The problem is that, as this compiled using gcc 4.5.2, I've now installed the 4.6.1 version, and my project failed to compile. This snippet reproduces the error:
#include <tuple>
#include <iostream>
enum class Bad {
BAD = 0
};
enum Good {
GOOD = 0
};
int main() {
std::tuple<int, int> tup(1, 10);
std::cout << std::get<0>(tup) << std::endl;
std::cout << std::get<GOOD>(tup) << std::endl; // It's OK
std::cout << std::get<Bad::BAD>(tup) << std::endl; // NOT!
}
The error basically says that there's no overload that matches my call to std::get:
test.cpp: In function ‘int main()’:
test.cpp:16:40: error: no matching function for call to ‘get(std::tuple<int, int>&)’
test.cpp:16:40: note: candidates are:
/usr/include/c++/4.6/utility:133:5: note: template<unsigned int _Int, class _Tp1, class _Tp2> typename std::tuple_element<_Int, std::pair<_Tp1, _Tp2> >::type& std::get(std::pair<_Tp1, _Tp2>&)
/usr/include/c++/4.6/utility:138:5: note: template<unsigned int _Int, class _Tp1, class _Tp2> const typename std::tuple_element<_Int, std::pair<_Tp1, _Tp2> >::type& std::get(const std::pair<_Tp1, _Tp2>&)

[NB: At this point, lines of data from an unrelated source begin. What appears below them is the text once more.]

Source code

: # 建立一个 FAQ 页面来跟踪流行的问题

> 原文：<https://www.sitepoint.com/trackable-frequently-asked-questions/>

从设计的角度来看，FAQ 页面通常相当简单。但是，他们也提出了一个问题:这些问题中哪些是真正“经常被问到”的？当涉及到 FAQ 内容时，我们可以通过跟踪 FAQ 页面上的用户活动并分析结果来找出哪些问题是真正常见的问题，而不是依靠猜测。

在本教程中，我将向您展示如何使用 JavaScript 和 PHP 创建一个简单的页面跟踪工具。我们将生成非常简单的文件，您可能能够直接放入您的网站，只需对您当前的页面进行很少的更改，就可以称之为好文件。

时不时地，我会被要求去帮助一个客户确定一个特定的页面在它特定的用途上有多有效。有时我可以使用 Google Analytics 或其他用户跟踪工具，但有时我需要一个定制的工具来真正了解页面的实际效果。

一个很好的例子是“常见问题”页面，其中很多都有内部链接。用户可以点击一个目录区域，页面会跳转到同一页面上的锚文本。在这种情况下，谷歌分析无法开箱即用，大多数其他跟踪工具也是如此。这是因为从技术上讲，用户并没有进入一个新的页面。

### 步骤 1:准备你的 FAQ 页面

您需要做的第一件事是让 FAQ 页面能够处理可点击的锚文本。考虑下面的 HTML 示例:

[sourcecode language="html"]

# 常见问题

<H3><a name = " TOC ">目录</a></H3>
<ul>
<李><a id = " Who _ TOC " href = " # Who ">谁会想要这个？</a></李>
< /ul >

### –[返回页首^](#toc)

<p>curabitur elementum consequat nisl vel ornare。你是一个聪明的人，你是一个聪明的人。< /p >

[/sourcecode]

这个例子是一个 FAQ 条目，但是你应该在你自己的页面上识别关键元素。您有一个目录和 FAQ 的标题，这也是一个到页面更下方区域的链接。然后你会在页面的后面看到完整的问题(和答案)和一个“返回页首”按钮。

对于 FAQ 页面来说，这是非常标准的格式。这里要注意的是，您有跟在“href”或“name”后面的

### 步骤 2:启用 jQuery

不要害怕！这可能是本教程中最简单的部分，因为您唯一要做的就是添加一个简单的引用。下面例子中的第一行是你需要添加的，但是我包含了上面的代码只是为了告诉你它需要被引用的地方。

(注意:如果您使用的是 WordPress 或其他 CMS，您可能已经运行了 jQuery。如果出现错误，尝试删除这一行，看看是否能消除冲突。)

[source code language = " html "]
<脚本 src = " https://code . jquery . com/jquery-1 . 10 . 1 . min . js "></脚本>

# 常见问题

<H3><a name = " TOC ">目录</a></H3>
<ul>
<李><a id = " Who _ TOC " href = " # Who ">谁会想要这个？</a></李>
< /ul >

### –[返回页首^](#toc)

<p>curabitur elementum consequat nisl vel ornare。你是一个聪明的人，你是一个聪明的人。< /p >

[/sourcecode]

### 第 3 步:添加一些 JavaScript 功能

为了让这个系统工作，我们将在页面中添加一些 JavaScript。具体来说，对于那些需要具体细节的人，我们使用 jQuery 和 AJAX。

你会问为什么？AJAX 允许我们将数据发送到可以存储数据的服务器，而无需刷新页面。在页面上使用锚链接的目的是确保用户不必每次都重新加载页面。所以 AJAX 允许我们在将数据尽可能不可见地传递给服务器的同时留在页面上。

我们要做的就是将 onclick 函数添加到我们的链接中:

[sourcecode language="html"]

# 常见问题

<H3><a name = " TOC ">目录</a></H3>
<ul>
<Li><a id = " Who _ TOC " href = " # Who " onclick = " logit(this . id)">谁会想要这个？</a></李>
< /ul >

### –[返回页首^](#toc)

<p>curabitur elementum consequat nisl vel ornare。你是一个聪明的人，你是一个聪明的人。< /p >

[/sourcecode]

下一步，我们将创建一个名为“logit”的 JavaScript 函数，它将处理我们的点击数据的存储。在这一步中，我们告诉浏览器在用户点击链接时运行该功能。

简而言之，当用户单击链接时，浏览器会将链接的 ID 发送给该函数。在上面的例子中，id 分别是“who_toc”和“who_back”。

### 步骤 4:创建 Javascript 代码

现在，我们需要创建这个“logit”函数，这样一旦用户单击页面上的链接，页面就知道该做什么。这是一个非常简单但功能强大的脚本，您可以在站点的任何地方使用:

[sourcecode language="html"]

/usr/include/c++/4.6/tuple:531:5: note: template<unsigned int __i, class ... _Elements> typename std::__add_ref<typename std::tuple_element<__i, std::tuple<_Elements ...> >::type>::type std::get(std::tuple<_Elements ...>&)
/usr/include/c++/4.6/tuple:538:5: note: template<unsigned int __i, class ... _Elements> typename std::__add_c_ref<typename std::tuple_element<__i, std::tuple<_Elements ...> >::type>::type std::get(const std::tuple<_Elements ...>&)
So, is there any way I can use my enum class as a template argument to std::get? Was this something that wasn't ment to compile, and was fixed in gcc 4.6? I could use a simple enum, but I like the scoping properties of enum classes, so I'd prefer to use the latter if it's possible.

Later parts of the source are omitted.